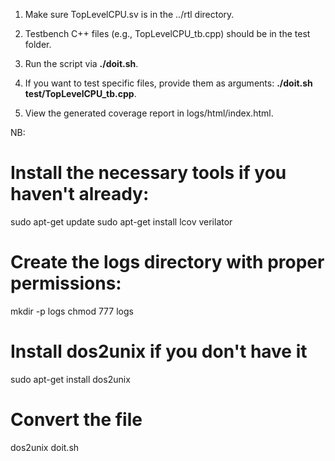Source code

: 1) Make sure TopLevelCPU.sv is in the ../rtl directory.

2) Testbench C++ files (e.g., TopLevelCPU_tb.cpp) should be in the test folder.

3) Run the script via **./doit.sh**.

4) If you want to test specific files, provide them as arguments: **./doit.sh test/TopLevelCPU_tb.cpp**.

5) View the generated coverage report in logs/html/index.html.



NB: 
# Install the necessary tools if you haven't already:
sudo apt-get update
sudo apt-get install lcov verilator

# Create the logs directory with proper permissions:
mkdir -p logs
chmod 777 logs

# Install dos2unix if you don't have it
sudo apt-get install dos2unix

# Convert the file
dos2unix doit.sh
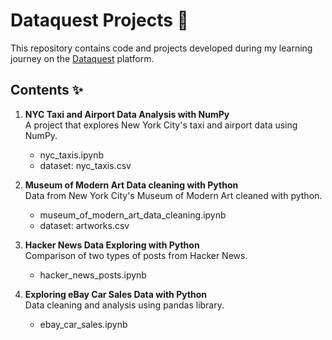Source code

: # Dataquest Projects 🌱

This repository contains code and projects developed during my learning journey on the [Dataquest](https://www.dataquest.io/) platform.

## Contents ✨

1) **NYC Taxi and Airport Data Analysis with NumPy**  
   A project that explores New York City's taxi and airport data using NumPy.
   * nyc_taxis.ipynb
   * dataset: nyc_taxis.csv
     
2) **Museum of Modern Art Data cleaning with Python**  
   Data from New York City's Museum of Modern Art cleaned with python.
   * museum_of_modern_art_data_cleaning.ipynb  
   * dataset: artworks.csv
  
3) **Hacker News Data Exploring with Python**  
   Comparison of two types of posts from Hacker News.
   * hacker_news_posts.ipynb

4) **Exploring eBay Car Sales Data with Python**  
   Data cleaning and analysis using pandas library.
   * ebay_car_sales.ipynb
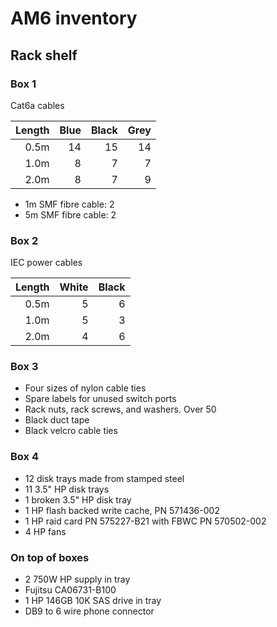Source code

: # AM6 inventory

## Rack shelf

### Box 1

Cat6a cables

| Length | Blue | Black | Grey |
|-------:|-----:|------:|-----:|
| 0.5m   | 14   |  15   |  14  |
| 1.0m   |  8   |   7   |   7  |
| 2.0m   |  8   |   7   |   9  |

- 1m SMF fibre cable: 2
- 5m SMF fibre cable: 2

### Box 2
IEC power cables

| Length | White | Black |
|-------:|------:|------:|
|  0.5m  |     5 |     6 |
|  1.0m  |     5 |     3 |
|  2.0m  |     4 |     6 |

### Box 3
- Four sizes of nylon cable ties
- Spare labels for unused switch ports
- Rack nuts, rack screws, and washers. Over 50
- Black duct tape
- Black velcro cable ties

### Box 4
- 12 disk trays made from stamped steel
- 11 3.5" HP disk trays
- 1 broken 3.5" HP disk tray
- 1 HP flash backed write cache, PN 571436-002
- 1 HP raid card PN 575227-B21 with FBWC PN 570502-002
- 4 HP fans

### On top of boxes
- 2 750W HP supply in tray
- Fujitsu CA06731-B100
- 1 HP 146GB 10K SAS drive in tray
- DB9 to 6 wire phone connector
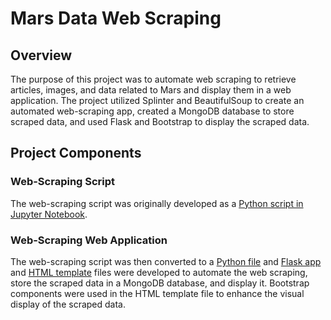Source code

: # Mars Data Web Scraping

## Overview
The purpose of this project was to automate web scraping to retrieve articles, images, and data related to Mars and display them in a web application. The project utilized Splinter and BeautifulSoup to create an automated web-scraping app, created a MongoDB database to store scraped data, and used Flask and Bootstrap to display the scraped data.  

## Project Components

### Web-Scraping Script
The web-scraping script was originally developed as a [Python script in Jupyter Notebook](Mission_to_Mars_Challenge.ipynb).

### Web-Scraping Web Application
The web-scraping script was then converted to a [Python file](scraping.py) and [Flask app](app.py) and [HTML template](templates/index.html) files were developed to automate the web scraping, store the scraped data in a MongoDB database, and display it. Bootstrap components were used in the HTML template file to enhance the visual display of the scraped data.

● ● ● ● ●

*Task:* Produce a word-for-word version of the material, with no pictures included.

*Task result:*
Source code

: 1) Make sure TopLevelCPU.sv is in the ../rtl directory.

2) Testbench C++ files (e.g., TopLevelCPU_tb.cpp) should be in the test folder.

3) Run the script via **./doit.sh**.

4) If you want to test specific files, provide them as arguments: **./doit.sh test/TopLevelCPU_tb.cpp**.

5) View the generated coverage report in logs/html/index.html.



NB: 
# Install the necessary tools if you haven't already:
sudo apt-get update
sudo apt-get install lcov verilator

# Create the logs directory with proper permissions:
mkdir -p logs
chmod 777 logs

# Install dos2unix if you don't have it
sudo apt-get install dos2unix

# Convert the file
dos2unix doit.sh
Source code

: # Dataquest Projects 🌱

This repository contains code and projects developed during my learning journey on the [Dataquest](https://www.dataquest.io/) platform.

## Contents ✨

1) **NYC Taxi and Airport Data Analysis with NumPy**  
   A project that explores New York City's taxi and airport data using NumPy.
   * nyc_taxis.ipynb
   * dataset: nyc_taxis.csv
     
2) **Museum of Modern Art Data cleaning with Python**  
   Data from New York City's Museum of Modern Art cleaned with python.
   * museum_of_modern_art_data_cleaning.ipynb  
   * dataset: artworks.csv
  
3) **Hacker News Data Exploring with Python**  
   Comparison of two types of posts from Hacker News.
   * hacker_news_posts.ipynb

4) **Exploring eBay Car Sales Data with Python**  
   Data cleaning and analysis using pandas library.
   * ebay_car_sales.ipynb
Source code

: # AM6 inventory

## Rack shelf

### Box 1

Cat6a cables

| Length | Blue | Black | Grey |
|-------:|-----:|------:|-----:|
| 0.5m   | 14   |  15   |  14  |
| 1.0m   |  8   |   7   |   7  |
| 2.0m   |  8   |   7   |   9  |

- 1m SMF fibre cable: 2
- 5m SMF fibre cable: 2

### Box 2
IEC power cables

| Length | White | Black |
|-------:|------:|------:|
|  0.5m  |     5 |     6 |
|  1.0m  |     5 |     3 |
|  2.0m  |     4 |     6 |

### Box 3
- Four sizes of nylon cable ties
- Spare labels for unused switch ports
- Rack nuts, rack screws, and washers. Over 50
- Black duct tape
- Black velcro cable ties

### Box 4
- 12 disk trays made from stamped steel
- 11 3.5" HP disk trays
- 1 broken 3.5" HP disk tray
- 1 HP flash backed write cache, PN 571436-002
- 1 HP raid card PN 575227-B21 with FBWC PN 570502-002
- 4 HP fans

### On top of boxes
- 2 750W HP supply in tray
- Fujitsu CA06731-B100
- 1 HP 146GB 10K SAS drive in tray
- DB9 to 6 wire phone connector
Source code

: # Mars Data Web Scraping

## Overview
The purpose of this project was to automate web scraping to retrieve articles, images, and data related to Mars and display them in a web application. The project utilized Splinter and BeautifulSoup to create an automated web-scraping app, created a MongoDB database to store scraped data, and used Flask and Bootstrap to display the scraped data.  

## Project Components

### Web-Scraping Script
The web-scraping script was originally developed as a [Python script in Jupyter Notebook](Mission_to_Mars_Challenge.ipynb).

### Web-Scraping Web Application
The web-scraping script was then converted to a [Python file](scraping.py) and [Flask app](app.py) and [HTML template](templates/index.html) files were developed to automate the web scraping, store the scraped data in a MongoDB database, and display it. Bootstrap components were used in the HTML template file to enhance the visual display of the scraped data.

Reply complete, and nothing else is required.